For rolling problems, remember the relationship \(\mu_{min} = \sqrt{\Delta h / R}\). This allows you to quickly analyze how changes in draft (\(\Delta h\)) or roll radius (\(R\)) affect the required friction.

Answer 1

Step 1: Identifying the Governing Physics:
In rolling, the condition for the rollers to spontaneously "grab" the metal strip is that the friction angle must be greater than or equal to the bite angle.
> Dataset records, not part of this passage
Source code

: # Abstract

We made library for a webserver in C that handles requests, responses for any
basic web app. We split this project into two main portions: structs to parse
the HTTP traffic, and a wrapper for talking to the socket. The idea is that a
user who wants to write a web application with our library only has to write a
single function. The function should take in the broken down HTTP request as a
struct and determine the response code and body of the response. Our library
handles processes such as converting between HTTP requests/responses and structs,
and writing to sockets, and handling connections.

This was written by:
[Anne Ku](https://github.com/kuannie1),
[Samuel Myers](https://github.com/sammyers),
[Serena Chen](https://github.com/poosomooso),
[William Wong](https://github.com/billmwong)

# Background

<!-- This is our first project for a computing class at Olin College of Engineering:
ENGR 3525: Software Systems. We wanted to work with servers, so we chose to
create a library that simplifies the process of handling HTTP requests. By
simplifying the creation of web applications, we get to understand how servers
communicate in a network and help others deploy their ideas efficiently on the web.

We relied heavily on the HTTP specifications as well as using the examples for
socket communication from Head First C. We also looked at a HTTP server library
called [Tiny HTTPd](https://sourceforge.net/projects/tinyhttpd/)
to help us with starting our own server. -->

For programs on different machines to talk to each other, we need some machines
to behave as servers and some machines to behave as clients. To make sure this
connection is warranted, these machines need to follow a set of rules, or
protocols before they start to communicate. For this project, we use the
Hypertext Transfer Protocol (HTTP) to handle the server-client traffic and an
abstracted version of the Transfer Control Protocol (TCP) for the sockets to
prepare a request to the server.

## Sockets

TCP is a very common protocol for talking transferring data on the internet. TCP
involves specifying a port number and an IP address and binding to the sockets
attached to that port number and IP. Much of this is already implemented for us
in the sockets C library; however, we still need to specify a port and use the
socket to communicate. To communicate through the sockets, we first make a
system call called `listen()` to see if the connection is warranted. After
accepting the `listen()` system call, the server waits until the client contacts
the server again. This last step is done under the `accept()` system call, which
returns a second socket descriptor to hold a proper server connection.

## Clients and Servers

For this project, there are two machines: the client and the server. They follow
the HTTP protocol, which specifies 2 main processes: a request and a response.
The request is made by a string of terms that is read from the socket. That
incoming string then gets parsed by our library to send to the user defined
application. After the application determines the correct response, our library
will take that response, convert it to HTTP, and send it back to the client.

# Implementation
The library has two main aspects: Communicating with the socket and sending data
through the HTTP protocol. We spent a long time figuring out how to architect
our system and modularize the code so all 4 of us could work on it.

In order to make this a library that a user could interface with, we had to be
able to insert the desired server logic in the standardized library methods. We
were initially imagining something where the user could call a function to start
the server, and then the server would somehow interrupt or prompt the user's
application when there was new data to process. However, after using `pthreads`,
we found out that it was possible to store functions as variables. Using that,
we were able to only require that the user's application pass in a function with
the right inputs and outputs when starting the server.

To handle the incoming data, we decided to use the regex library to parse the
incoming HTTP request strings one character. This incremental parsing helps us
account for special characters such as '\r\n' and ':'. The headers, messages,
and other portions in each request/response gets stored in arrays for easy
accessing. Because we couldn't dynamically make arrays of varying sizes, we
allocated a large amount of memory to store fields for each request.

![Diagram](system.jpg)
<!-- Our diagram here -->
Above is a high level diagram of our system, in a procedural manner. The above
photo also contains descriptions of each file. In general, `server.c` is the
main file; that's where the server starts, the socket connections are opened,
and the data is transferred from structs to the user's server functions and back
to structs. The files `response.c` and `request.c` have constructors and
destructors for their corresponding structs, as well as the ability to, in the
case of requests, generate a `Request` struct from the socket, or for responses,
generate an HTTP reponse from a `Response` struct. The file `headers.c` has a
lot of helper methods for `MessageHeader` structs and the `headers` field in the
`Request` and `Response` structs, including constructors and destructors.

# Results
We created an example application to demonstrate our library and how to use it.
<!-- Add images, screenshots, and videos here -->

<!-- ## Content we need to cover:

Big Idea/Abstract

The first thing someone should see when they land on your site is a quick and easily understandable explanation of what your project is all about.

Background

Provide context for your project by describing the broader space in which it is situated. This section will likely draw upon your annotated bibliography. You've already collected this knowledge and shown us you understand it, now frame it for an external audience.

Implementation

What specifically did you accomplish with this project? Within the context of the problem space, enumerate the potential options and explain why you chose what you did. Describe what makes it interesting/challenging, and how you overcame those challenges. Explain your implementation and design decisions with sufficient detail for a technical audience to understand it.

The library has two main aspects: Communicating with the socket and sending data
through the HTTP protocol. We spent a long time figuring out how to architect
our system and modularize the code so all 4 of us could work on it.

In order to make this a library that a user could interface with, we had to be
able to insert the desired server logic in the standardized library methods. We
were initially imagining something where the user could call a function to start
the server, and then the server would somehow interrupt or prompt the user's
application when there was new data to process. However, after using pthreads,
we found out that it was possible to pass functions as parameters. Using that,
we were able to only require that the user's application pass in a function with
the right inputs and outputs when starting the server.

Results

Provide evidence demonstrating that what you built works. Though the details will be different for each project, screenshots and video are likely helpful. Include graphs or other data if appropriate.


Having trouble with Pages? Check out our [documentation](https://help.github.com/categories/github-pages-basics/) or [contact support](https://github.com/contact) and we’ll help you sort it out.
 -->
The limiting condition for the minimum coefficient of friction ($\mu$) is expressed by: \[ \mu = \tan(\alpha) \approx \sqrt{\frac{\Delta h}{R}} \] where $\Delta h$ is the draft (reduction in thickness) and $R$ is the radius of the rolls.
Step 2: Setting up the Proportionality:
From the formula, we see that $\mu \propto \sqrt{\Delta h}$ and $\mu \propto \frac{1}{\sqrt{R}}$. Therefore, the relationship between initial and final states is: \[ \frac{\mu_2}{\mu_1} = \sqrt{\frac{\Delta h_2}{\Delta h_1} \times \frac{R_1}{R_2}} \]
Step 3: Substituting the Given Changes:
The problem states the draft is doubled ($\Delta h_2 = 2\Delta h_1$) and the roll diameter is halved. Since Diameter ($D$) is $2R$, halving the diameter also means halving the radius ($R_2 = 0.5R_1$). \[ \frac{\mu_2}{0.04} = \sqrt{\frac{2\Delta h_1}{\Delta h_1} \times \frac{R_1}{0.5R_1}} = \sqrt{2 \times 2} = \sqrt{4} = 2 \]
Step 4: Final Result:
\[ \mu_2 = 2 \times 0.04 = 0.08 \]